Stored dataset items
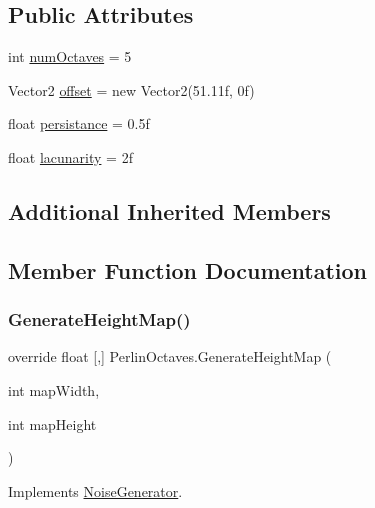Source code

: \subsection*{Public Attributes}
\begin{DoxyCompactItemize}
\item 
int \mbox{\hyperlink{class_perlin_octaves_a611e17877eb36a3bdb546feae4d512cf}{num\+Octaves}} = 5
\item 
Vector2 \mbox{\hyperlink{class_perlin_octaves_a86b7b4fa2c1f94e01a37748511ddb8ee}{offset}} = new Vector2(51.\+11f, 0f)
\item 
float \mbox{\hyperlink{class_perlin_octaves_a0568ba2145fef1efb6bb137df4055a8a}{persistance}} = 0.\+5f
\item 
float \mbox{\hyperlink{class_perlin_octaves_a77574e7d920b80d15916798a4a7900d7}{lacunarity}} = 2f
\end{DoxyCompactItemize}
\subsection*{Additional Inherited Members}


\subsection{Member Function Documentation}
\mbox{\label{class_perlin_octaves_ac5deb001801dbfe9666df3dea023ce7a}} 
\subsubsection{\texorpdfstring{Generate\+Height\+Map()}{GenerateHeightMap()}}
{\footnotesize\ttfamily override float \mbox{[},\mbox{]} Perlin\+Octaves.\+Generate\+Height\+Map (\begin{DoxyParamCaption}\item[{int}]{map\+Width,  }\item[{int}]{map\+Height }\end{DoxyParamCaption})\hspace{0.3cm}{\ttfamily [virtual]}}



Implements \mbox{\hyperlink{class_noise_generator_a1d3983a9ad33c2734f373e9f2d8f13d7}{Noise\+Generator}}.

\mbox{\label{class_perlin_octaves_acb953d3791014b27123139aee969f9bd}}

## Brief
Please print the records above once more, word for word, omitting all pictures.

## Answer to this problem
Source code

: \subsection*{Public Attributes}
\begin{DoxyCompactItemize}
\item 
int \mbox{\hyperlink{class_perlin_octaves_a611e17877eb36a3bdb546feae4d512cf}{num\+Octaves}} = 5
\item 
Vector2 \mbox{\hyperlink{class_perlin_octaves_a86b7b4fa2c1f94e01a37748511ddb8ee}{offset}} = new Vector2(51.\+11f, 0f)
\item 
float \mbox{\hyperlink{class_perlin_octaves_a0568ba2145fef1efb6bb137df4055a8a}{persistance}} = 0.\+5f
\item 
float \mbox{\hyperlink{class_perlin_octaves_a77574e7d920b80d15916798a4a7900d7}{lacunarity}} = 2f
\end{DoxyCompactItemize}
\subsection*{Additional Inherited Members}


\subsection{Member Function Documentation}
\mbox{\label{class_perlin_octaves_ac5deb001801dbfe9666df3dea023ce7a}} 
\subsubsection{\texorpdfstring{Generate\+Height\+Map()}{GenerateHeightMap()}}
{\footnotesize\ttfamily override float \mbox{[},\mbox{]} Perlin\+Octaves.\+Generate\+Height\+Map (\begin{DoxyParamCaption}\item[{int}]{map\+Width,  }\item[{int}]{map\+Height }\end{DoxyParamCaption})\hspace{0.3cm}{\ttfamily [virtual]}}



Implements \mbox{\hyperlink{class_noise_generator_a1d3983a9ad33c2734f373e9f2d8f13d7}{Noise\+Generator}}.

\mbox{\label{class_perlin_octaves_acb953d3791014b27123139aee969f9bd}}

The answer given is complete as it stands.